Are there any increased risks in back problems?

Is it only common in certain lines?

Is this something relatively new in the breed?

Looking to learn as much as possible


----------



## unloader (Feb 16, 2010)

Subscribed.

I read somewhere that it can be 'corrected with proper muscling', but I have no idea if that is true.


----------



## lhczth (Apr 5, 2000)

Can be found in dogs with both correct withers (not seen all that often anymore) and flat withers. 

Not that I know of.

No, found in all lines.

No.

I have also seen it improved with exercise especially biking which is also good for improvement of the withers.


----------



## sagelfn (Aug 13, 2009)

Thanks Lisa!


----------



## onyx'girl (May 18, 2007)

I wonder if walking the dog and letting the dog pull you(wearing a harness) will help strengthen the area? Not that we encourage pulling, but when I walk Karlo on the trails I let him pull to tone his muscles.


----------



## Liesje (Mar 4, 2007)

I think it is somewhat common in all lines. Someone who is very well known and active in the show world told me that most dogs have it to some degree and it usually means nothing other than the aesthetics of the topline, and most show people groom it so that it isn't noticeable. Not sure if it truly happens to that extent but my show line dog had it and I never really bothered with it. He told me if I brushed my dog a certain way on a regular basis, the cow lick would go away. Same with the common cow licks where the dog's tail attaches.


----------



## BlackthornGSD (Feb 25, 2010)

The "dip" is often particularly pronounced with dogs who play a lot of ball as their primary source of exercise. If you look at this drawing of the musculature of a GSD, you can sort of see that the place where there is a dip is where a bunch of muscles meet.


----------



## Emoore (Oct 9, 2002)

lhczth said:


> I have also seen it improved with exercise especially biking which is also good for improvement of the withers.
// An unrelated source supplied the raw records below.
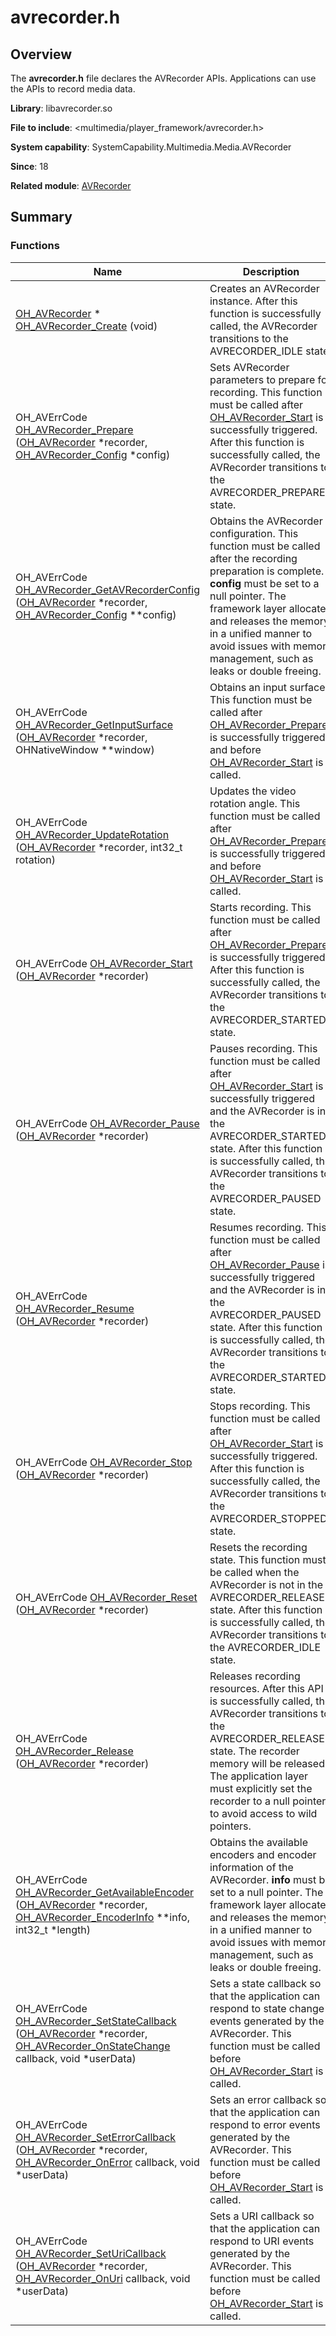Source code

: # avrecorder.h


## Overview

The **avrecorder.h** file declares the AVRecorder APIs. Applications can use the APIs to record media data.

**Library**: libavrecorder.so

**File to include**: &lt;multimedia/player_framework/avrecorder.h&gt;

**System capability**: SystemCapability.Multimedia.Media.AVRecorder

**Since**: 18

**Related module**: [AVRecorder](_a_v_recorder.md)


## Summary


### Functions

| Name| Description| 
| -------- | -------- |
| [OH_AVRecorder](_a_v_recorder.md#oh_avrecorder) \* [OH_AVRecorder_Create](_a_v_recorder.md#oh_avrecorder_create) (void) | Creates an AVRecorder instance. After this function is successfully called, the AVRecorder transitions to the AVRECORDER_IDLE state.| 
| OH_AVErrCode [OH_AVRecorder_Prepare](_a_v_recorder.md#oh_avrecorder_prepare) ([OH_AVRecorder](_a_v_recorder.md#oh_avrecorder) \*recorder, [OH_AVRecorder_Config](_o_h___a_v_recorder___config.md) \*config) | Sets AVRecorder parameters to prepare for recording. This function must be called after [OH_AVRecorder_Start](_a_v_recorder.md#oh_avrecorder_start) is successfully triggered. After this function is successfully called, the AVRecorder transitions to the AVRECORDER_PREPARED state.| 
| OH_AVErrCode [OH_AVRecorder_GetAVRecorderConfig](_a_v_recorder.md#oh_avrecorder_getavrecorderconfig) ([OH_AVRecorder](_a_v_recorder.md#oh_avrecorder) \*recorder, [OH_AVRecorder_Config](_o_h___a_v_recorder___config.md) \*\*config) | Obtains the AVRecorder configuration. This function must be called after the recording preparation is complete. **config** must be set to a null pointer. The framework layer allocates and releases the memory in a unified manner to avoid issues with memory management, such as leaks or double freeing.| 
| OH_AVErrCode [OH_AVRecorder_GetInputSurface](_a_v_recorder.md#oh_avrecorder_getinputsurface) ([OH_AVRecorder](_a_v_recorder.md#oh_avrecorder) \*recorder, OHNativeWindow \*\*window) | Obtains an input surface. This function must be called after [OH_AVRecorder_Prepare](_a_v_recorder.md#oh_avrecorder_prepare) is successfully triggered and before [OH_AVRecorder_Start](_a_v_recorder.md#oh_avrecorder_start) is called.| 
| OH_AVErrCode [OH_AVRecorder_UpdateRotation](_a_v_recorder.md#oh_avrecorder_updaterotation) ([OH_AVRecorder](_a_v_recorder.md#oh_avrecorder) \*recorder, int32_t rotation) | Updates the video rotation angle. This function must be called after [OH_AVRecorder_Prepare](_a_v_recorder.md#oh_avrecorder_prepare) is successfully triggered and before [OH_AVRecorder_Start](_a_v_recorder.md#oh_avrecorder_start) is called.| 
| OH_AVErrCode [OH_AVRecorder_Start](_a_v_recorder.md#oh_avrecorder_start) ([OH_AVRecorder](_a_v_recorder.md#oh_avrecorder) \*recorder) | Starts recording. This function must be called after [OH_AVRecorder_Prepare](_a_v_recorder.md#oh_avrecorder_prepare) is successfully triggered. After this function is successfully called, the AVRecorder transitions to the AVRECORDER_STARTED state.| 
| OH_AVErrCode [OH_AVRecorder_Pause](_a_v_recorder.md#oh_avrecorder_pause) ([OH_AVRecorder](_a_v_recorder.md#oh_avrecorder) \*recorder) | Pauses recording. This function must be called after [OH_AVRecorder_Start](_a_v_recorder.md#oh_avrecorder_start) is successfully triggered and the AVRecorder is in the AVRECORDER_STARTED state. After this function is successfully called, the AVRecorder transitions to the AVRECORDER_PAUSED state.| 
| OH_AVErrCode [OH_AVRecorder_Resume](_a_v_recorder.md#oh_avrecorder_resume) ([OH_AVRecorder](_a_v_recorder.md#oh_avrecorder) \*recorder) | Resumes recording. This function must be called after [OH_AVRecorder_Pause](_a_v_recorder.md#oh_avrecorder_pause) is successfully triggered and the AVRecorder is in the AVRECORDER_PAUSED state. After this function is successfully called, the AVRecorder transitions to the AVRECORDER_STARTED state.| 
| OH_AVErrCode [OH_AVRecorder_Stop](_a_v_recorder.md#oh_avrecorder_stop) ([OH_AVRecorder](_a_v_recorder.md#oh_avrecorder) \*recorder) | Stops recording. This function must be called after [OH_AVRecorder_Start](_a_v_recorder.md#oh_avrecorder_start) is successfully triggered. After this function is successfully called, the AVRecorder transitions to the AVRECORDER_STOPPED state.| 
| OH_AVErrCode [OH_AVRecorder_Reset](_a_v_recorder.md#oh_avrecorder_reset) ([OH_AVRecorder](_a_v_recorder.md#oh_avrecorder) \*recorder) | Resets the recording state. This function must be called when the AVRecorder is not in the AVRECORDER_RELEASED state. After this function is successfully called, the AVRecorder transitions to the AVRECORDER_IDLE state.| 
| OH_AVErrCode [OH_AVRecorder_Release](_a_v_recorder.md#oh_avrecorder_release) ([OH_AVRecorder](_a_v_recorder.md#oh_avrecorder) \*recorder) | Releases recording resources. After this API is successfully called, the AVRecorder transitions to the AVRECORDER_RELEASED state. The recorder memory will be released. The application layer must explicitly set the recorder to a null pointer to avoid access to wild pointers.| 
| OH_AVErrCode [OH_AVRecorder_GetAvailableEncoder](_a_v_recorder.md#oh_avrecorder_getavailableencoder) ([OH_AVRecorder](_a_v_recorder.md#oh_avrecorder) \*recorder, [OH_AVRecorder_EncoderInfo](_o_h___a_v_recorder___encoder_info.md) \*\*info, int32_t \*length) | Obtains the available encoders and encoder information of the AVRecorder. **info** must be set to a null pointer. The framework layer allocates and releases the memory in a unified manner to avoid issues with memory management, such as leaks or double freeing.| 
| OH_AVErrCode [OH_AVRecorder_SetStateCallback](_a_v_recorder.md#oh_avrecorder_setstatecallback) ([OH_AVRecorder](_a_v_recorder.md#oh_avrecorder) \*recorder, [OH_AVRecorder_OnStateChange](_a_v_recorder.md#oh_avrecorder_onstatechange) callback, void \*userData) | Sets a state callback so that the application can respond to state change events generated by the AVRecorder. This function must be called before [OH_AVRecorder_Start](_a_v_recorder.md#oh_avrecorder_start) is called.| 
| OH_AVErrCode [OH_AVRecorder_SetErrorCallback](_a_v_recorder.md#oh_avrecorder_seterrorcallback) ([OH_AVRecorder](_a_v_recorder.md#oh_avrecorder) \*recorder, [OH_AVRecorder_OnError](_a_v_recorder.md#oh_avrecorder_onerror) callback, void \*userData) | Sets an error callback so that the application can respond to error events generated by the AVRecorder. This function must be called before [OH_AVRecorder_Start](_a_v_recorder.md#oh_avrecorder_start) is called.| 
| OH_AVErrCode [OH_AVRecorder_SetUriCallback](_a_v_recorder.md#oh_avrecorder_seturicallback) ([OH_AVRecorder](_a_v_recorder.md#oh_avrecorder) \*recorder, [OH_AVRecorder_OnUri](_a_v_recorder.md#oh_avrecorder_onuri) callback, void \*userData) | Sets a URI callback so that the application can respond to URI events generated by the AVRecorder. This function must be called before [OH_AVRecorder_Start](_a_v_recorder.md#oh_avrecorder_start) is called.|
But it can be kind of hard to get them to stay on the bike.


----------



## sagelfn (Aug 13, 2009)

BlackthornGSD said:


> The "dip" is often particularly pronounced with dogs who play a lot of ball as their primary source of exercise. If you look at this drawing of the musculature of a GSD, you can sort of see that the place where there is a dip is where a bunch of muscles meet.


Why do fetch games cause that? 


:rofl: Emoore good one!


----------



## BlackthornGSD (Feb 25, 2010)

sagelfn said:


> Why do fetch games cause that?


Think about the muscles used--it's like wind-sprints versus jogging 10 miles.


----------



## sagelfn (Aug 13, 2009)

Gotcha!


----------



## BlackthornGSD (Feb 25, 2010)

Compare and contrast. 










http://youtu.be/ClMmz5rHyNE


----------



## KLCecil (Jul 1, 2010)

I'm kind of wierded out by this dog raising its "hackles" during a exercise routine....


----------



## FG167 (Sep 22, 2010)

KLCecil said:


> I'm kind of wierded out by this dog raising its "hackles" during a exercise routine....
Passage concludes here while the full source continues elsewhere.